Я перевожу свой взгляд на захламленный паркет и открытые двери шкафчиков, недоверчиво изучая расслабленного хозяина, теперь с упоением подтягивающего спиртное:
– Убирай! Ты же развел помойку!
– Вот еще. Я богат! Сказочно! Думаешь, Абрамович протирает пыль в своем доме? – закинув ноги на одну из картонных коробок, где я, кажется, бережно упаковала любимые тарелки, подаренные моей мамой на какой-то праздник, он и не думает двигаться с места.
– Ты не Абрамович! Так что перестань ломать комедию! – я сбрасываю его ноги и уношу свой фарфор подальше, но так и не добившись цели, решаюсь загородить собой экран.
– Сергей! Половина первого! Чем быстрее ты закончишь, тем скорее я разберусь со своими вещами!
– Нет уж. Сама, девочка. Все сама.
– И не подумаю!
– Тогда, будем жить так. В комнате Семы все довольно прилично. Если боишься, что парень упадет в обморок, увидев все это, – обведя пальцем воздух над своей головой, продолжает Сергей, – согласен повесить замок на дверь.

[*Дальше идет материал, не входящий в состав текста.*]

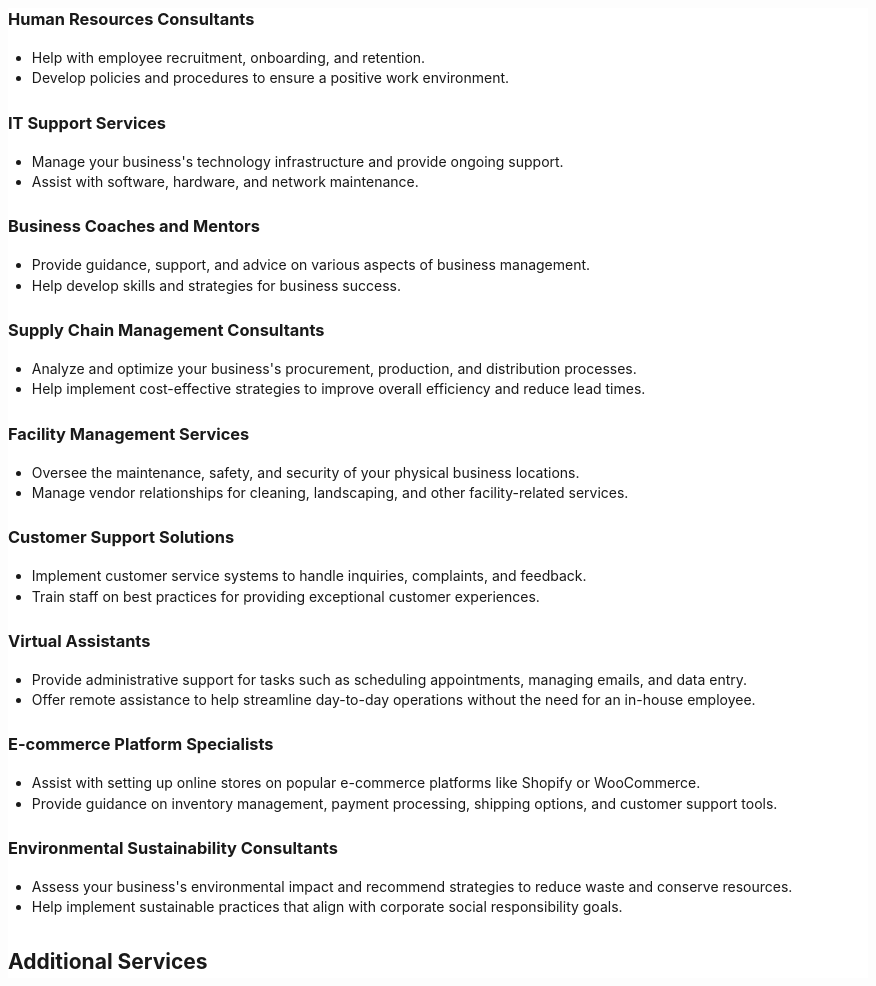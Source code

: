 ### Human Resources Consultants

-   Help with employee recruitment, onboarding, and retention.
-   Develop policies and procedures to ensure a positive work environment.

### IT Support Services

-   Manage your business's technology infrastructure and provide ongoing support.
-   Assist with software, hardware, and network maintenance.

### Business Coaches and Mentors

-   Provide guidance, support, and advice on various aspects of business management.
-   Help develop skills and strategies for business success.

### Supply Chain Management Consultants

-   Analyze and optimize your business's procurement, production, and distribution processes.
-   Help implement cost-effective strategies to improve overall efficiency and reduce lead times.

### Facility Management Services

-   Oversee the maintenance, safety, and security of your physical business locations.
-   Manage vendor relationships for cleaning, landscaping, and other facility-related services.

### Customer Support Solutions

-   Implement customer service systems to handle inquiries, complaints, and feedback.
-   Train staff on best practices for providing exceptional customer experiences.

### Virtual Assistants

-   Provide administrative support for tasks such as scheduling appointments, managing emails, and data entry.
-   Offer remote assistance to help streamline day-to-day operations without the need for an in-house employee.

### E-commerce Platform Specialists

-   Assist with setting up online stores on popular e-commerce platforms like Shopify or WooCommerce.
-   Provide guidance on inventory management, payment processing, shipping options, and customer support tools.

### Environmental Sustainability Consultants

-   Assess your business's environmental impact and recommend strategies to reduce waste and conserve resources.
-   Help implement sustainable practices that align with corporate social responsibility goals.

## Additional Services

– Вот! – недовольно тычу пальцем ему в лицо. – Я даже еще не переехала, а ты уже ведешь себя хуже некуда!
– Не я первый это начал. Не нужно было тут улыбаться, пока я трудился в поте лица.
– Ладно, – сверкая глазами, кажется, скалюсь и иду на кухню за мусорным ведром. – Отдыхай! Только потом не вздумай ругаться, если случайно я выброшу твою коллекцию ручек или, к примеру, – взяв в руки его тапки, – эти отвратительные калоши!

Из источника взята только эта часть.